My second mending influence came from our family hobby: Living History Reenacting. When out kids were young, we attended camps and battle reenactments that focused on the 18th century in the American Colonies. I would take my spinning wheel and help with community dye-pots, while the kids ran around with their friends. My husband combed wool for me when he wasn’t marching off to one battle or another.
Since we were poor as church-mice, I made all our 18th c clothes. I also mended and altered the clothes as needed. Visible Mending was a kind of badge of honor among our fellow hobbyists. It was also a good creative outlet for me, during the years when teaching full-time took up all my art-making energy.
My mom loved to help me make the kids 18th c clothes and we found great fabric at outlets and thrift stores. I learned to love natural fabrics, and discovered that linen and wool are easier to mend than modern cotton blends.
To this day, we are more likely to mend or alter an article of clothing than to discard it. By “we,” I mean ME, at the request of the family. My colleagues often ask me for help with mending, I don’t mind, it is quite satisfying to see my handiwork in motion.
When visible mending began to trend on social media, I felt a bit smug. I recognized the historical roots of thriftiness and a concern for the environment. I also could identify mending as an artistic badge of honor, clothing that conveys a message. My daughter coined the phrase “edited shirt” for a much loved linen shirt of mine that is now covered in boro-style1 mending.
Here are two comments from Thoreau. I admit, he can come across as pompous and pedantic some times, but I think he is right about the fear of being unfashionable.
I wonder what he would think of our modern, mechanically-distressed and patched blue jeans?2
“As for clothing, perhaps we are led oftener by the love of novelty, and a regard for the opinions of men, in procuring it, than by a true utility. No man ever stood the lower in my estimation for having a patch in his clothes; yet I am sure that there is greater anxiety, commonly, to have fashionable, or at least clean and unpatched clothes, than to have a sound conscience…
I sometimes try my acquaintances by such tests as this, -- who could wear a patch, or two extra seams only, over the knee? Most behave as if they believed that their prospects for life would be ruined if they should do it. It would be easier for them to hobble to town with a broken leg than with a broken pantaloon. Often if an accident happens to a gentleman's legs, they can be mended, but if a similar accident happens to the legs of his pantaloons, there is no help for it.”
―Henry David Thoreau,Walden & Civil Disobedience
Slow vs Fast Fashion
Patching, darning and mending are important means of self expression, not only to demonstrate one’s thriftiness, but also to add some personal flair to a ready-made garments. And, as a political statement, wearing mended clothing is an act of resistance against the drumbeat of consumerism. Mended or altered clothes spend a few more years out of the land-fill3 and help reverse the trend of fast-fashion.
Do you have a mended garment that you are proud to wear?
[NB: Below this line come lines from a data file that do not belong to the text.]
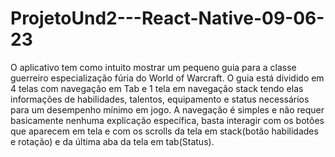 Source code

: # ProjetoUnd2---React-Native-09-06-23

O aplicativo tem como intuito mostrar um pequeno guia para a classe guerreiro especialização fúria do World of Warcraft. O guia está dividido em 4 telas com navegação em Tab e 1 tela em navegação stack tendo elas informações de habilidades, talentos, equipamento e status necessários para um desempenho mínimo em jogo. A navegação é simples e não requer basicamente nenhuma explicação específica, basta interagir com os botões que aparecem em tela e com os scrolls da tela em stack(botão habilidades e rotação) e da última aba da tela em tab(Status).
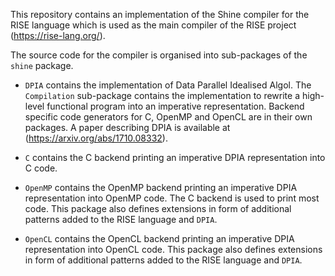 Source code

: This repository contains an implementation of the Shine compiler for the RISE language
which is used as the main compiler of the RISE project (https://rise-lang.org/).

The source code for the compiler is organised into sub-packages of the `shine` package.

 - `DPIA` contains the implementation of Data Parallel Idealised Algol.
    The `Compilation` sub-package contains the implementation to rewrite a
    high-level functional program into an imperative representation. 
    Backend specific code generators for C, OpenMP and OpenCL are in their
    own packages.
    A paper describing DPIA is available at (https://arxiv.org/abs/1710.08332).
        
 - `C` contains the C backend printing an imperative DPIA representation into
    C code.
        
 - `OpenMP` contains the OpenMP backend printing an imperative DPIA
    representation into OpenMP code. The C backend is used to print most
    code.
    This package also defines extensions in form of additional patterns
    added to the RISE language and `DPIA`.
        
 - `OpenCL` contains the OpenCL backend printing an imperative DPIA
    representation into OpenCL code.
    This package also defines extensions in form of additional patterns
    added to the RISE language and `DPIA`.

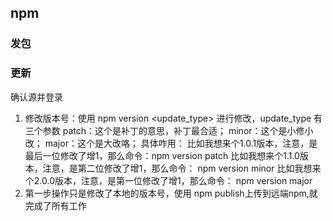 ## npm
### 发包

### 更新
确认源并登录
1. 修改版本号：使用 npm version <update_type> 进行修改，update_type 有三个参数
patch：这个是补丁的意思，补丁最合适；
minor：这个是小修小改；
major：这个是大改咯；
具体咋用：
比如我想来个1.0.1版本，注意，是最后一位修改了增1，那么命令：npm version patch
比如我想来个1.1.0版本，注意，是第二位修改了增1，那么命令： npm version minor
比如我想来个2.0.0版本，注意，是第一位修改了增1，那么命令： npm version major
2. 第一步操作只是修改了本地的版本号，使用 npm publish上传到远端npm,就完成了所有工作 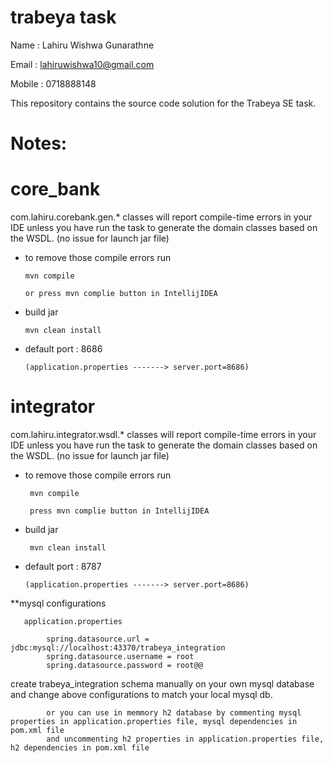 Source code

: # trabeya task
Name   : Lahiru Wishwa Gunarathne

Email  : lahiruwishwa10@gmail.com

Mobile : 0718888148
 
This repository contains the source code solution for the Trabeya SE task.

# Notes: 

# core_bank

com.lahiru.corebank.gen.* classes will report compile-time errors in your IDE unless you have run the task to generate the domain classes based on the WSDL.
(no issue for launch jar file)

* to remove those compile errors run

      mvn compile

      or press mvn complie button in IntellijIDEA

* build jar

      mvn clean install

* default port : 8686
         
      (application.properties -------> server.port=8686)

# integrator

com.lahiru.integrator.wsdl.* classes will report compile-time errors in your IDE unless you have run the task to generate the domain classes based on the WSDL.
(no issue for launch jar file)

* to remove those compile errors run

       mvn compile

       press mvn complie button in IntellijIDEA

* build jar

       mvn clean install

* default port : 8787

      (application.properties -------> server.port=8686)



**mysql configurations

       application.properties
       
            spring.datasource.url = jdbc:mysql://localhost:43370/trabeya_integration
            spring.datasource.username = root
            spring.datasource.password = root@@

create trabeya_integration schema manually on your own mysql database and change above configurations to match your local mysql db.

            or you can use in memmory h2 database by commenting mysql properties in application.properties file, mysql dependencies in pom.xml file
            and uncommenting h2 properties in application.properties file, h2 dependencies in pom.xml file
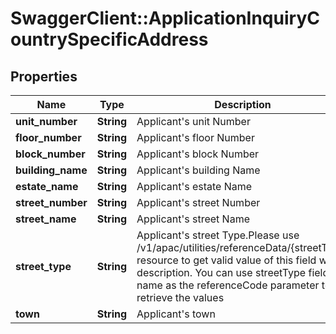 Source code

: # SwaggerClient::ApplicationInquiryCountrySpecificAddress

## Properties
Name | Type | Description | Notes
------------ | ------------- | ------------- | -------------
**unit_number** | **String** | Applicant&#x27;s unit Number | [optional] 
**floor_number** | **String** | Applicant&#x27;s floor Number | [optional] 
**block_number** | **String** | Applicant&#x27;s block Number | [optional] 
**building_name** | **String** | Applicant&#x27;s building Name | [optional] 
**estate_name** | **String** | Applicant&#x27;s estate Name | [optional] 
**street_number** | **String** | Applicant&#x27;s street Number | [optional] 
**street_name** | **String** | Applicant&#x27;s street Name | [optional] 
**street_type** | **String** | Applicant&#x27;s street Type.Please use /v1/apac/utilities/referenceData/{streetType} resource to get valid value of this field with description. You can use streetType field name as the referenceCode parameter to retrieve the values | [optional] 
**town** | **String** | Applicant&#x27;s town | [optional] 

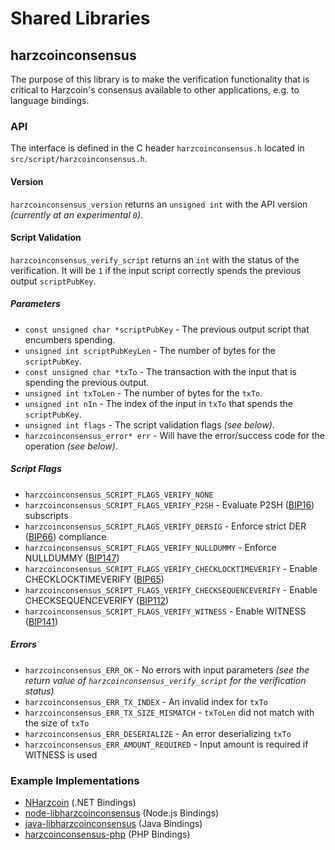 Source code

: Shared Libraries
================

## harzcoinconsensus

The purpose of this library is to make the verification functionality that is critical to Harzcoin's consensus available to other applications, e.g. to language bindings.

### API

The interface is defined in the C header `harzcoinconsensus.h` located in  `src/script/harzcoinconsensus.h`.

#### Version

`harzcoinconsensus_version` returns an `unsigned int` with the API version *(currently at an experimental `0`)*.

#### Script Validation

`harzcoinconsensus_verify_script` returns an `int` with the status of the verification. It will be `1` if the input script correctly spends the previous output `scriptPubKey`.

##### Parameters
- `const unsigned char *scriptPubKey` - The previous output script that encumbers spending.
- `unsigned int scriptPubKeyLen` - The number of bytes for the `scriptPubKey`.
- `const unsigned char *txTo` - The transaction with the input that is spending the previous output.
- `unsigned int txToLen` - The number of bytes for the `txTo`.
- `unsigned int nIn` - The index of the input in `txTo` that spends the `scriptPubKey`.
- `unsigned int flags` - The script validation flags *(see below)*.
- `harzcoinconsensus_error* err` - Will have the error/success code for the operation *(see below)*.

##### Script Flags
- `harzcoinconsensus_SCRIPT_FLAGS_VERIFY_NONE`
- `harzcoinconsensus_SCRIPT_FLAGS_VERIFY_P2SH` - Evaluate P2SH ([BIP16](https://github.com/bitcoin/bips/blob/master/bip-0016.mediawiki)) subscripts
- `harzcoinconsensus_SCRIPT_FLAGS_VERIFY_DERSIG` - Enforce strict DER ([BIP66](https://github.com/bitcoin/bips/blob/master/bip-0066.mediawiki)) compliance
- `harzcoinconsensus_SCRIPT_FLAGS_VERIFY_NULLDUMMY` - Enforce NULLDUMMY ([BIP147](https://github.com/bitcoin/bips/blob/master/bip-0147.mediawiki))
- `harzcoinconsensus_SCRIPT_FLAGS_VERIFY_CHECKLOCKTIMEVERIFY` - Enable CHECKLOCKTIMEVERIFY ([BIP65](https://github.com/bitcoin/bips/blob/master/bip-0065.mediawiki))
- `harzcoinconsensus_SCRIPT_FLAGS_VERIFY_CHECKSEQUENCEVERIFY` - Enable CHECKSEQUENCEVERIFY ([BIP112](https://github.com/bitcoin/bips/blob/master/bip-0112.mediawiki))
- `harzcoinconsensus_SCRIPT_FLAGS_VERIFY_WITNESS` - Enable WITNESS ([BIP141](https://github.com/bitcoin/bips/blob/master/bip-0141.mediawiki))

##### Errors
- `harzcoinconsensus_ERR_OK` - No errors with input parameters *(see the return value of `harzcoinconsensus_verify_script` for the verification status)*
- `harzcoinconsensus_ERR_TX_INDEX` - An invalid index for `txTo`
- `harzcoinconsensus_ERR_TX_SIZE_MISMATCH` - `txToLen` did not match with the size of `txTo`
- `harzcoinconsensus_ERR_DESERIALIZE` - An error deserializing `txTo`
- `harzcoinconsensus_ERR_AMOUNT_REQUIRED` - Input amount is required if WITNESS is used

### Example Implementations
- [NHarzcoin](https://github.com/NicolasDorier/NHarzcoin/blob/master/NHarzcoin/Script.cs#L814) (.NET Bindings)
- [node-libharzcoinconsensus](https://github.com/bitpay/node-libharzcoinconsensus) (Node.js Bindings)
- [java-libharzcoinconsensus](https://github.com/dexX7/java-libharzcoinconsensus) (Java Bindings)
- [harzcoinconsensus-php](https://github.com/Bit-Wasp/harzcoinconsensus-php) (PHP Bindings)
For a lovely audio tour through Mending Around the World, check out episode 12 of season 2 on Haptic & Hue. To be honest, every episode is treasure chest of knowledge! Link here.
I am old enough to remember when jeans came stiff as boards from the Ranch Supply or an Army Navy Store. We had to break them in ourselves, (sometime driving over them in the with the family car). There was a parking lot in Austin where folks could buy and sell old cowboy jeans. I understood that they shipped those second hand jeans to Japan and England where they sold for hundreds of dollars.
Natural materials are 100% biodegradable, in the Slow Clothing and Fiber-shed movements there is always an end-of-usefulness plan for fabric: composting, for example, or remaking into stuffing or insulation.
June- thank you for the inspiration! I have gotten away from hand sewing and plan to get back to it. I have a pile of clothing that needs mending!
Love this post! Going to check out the podcast episode.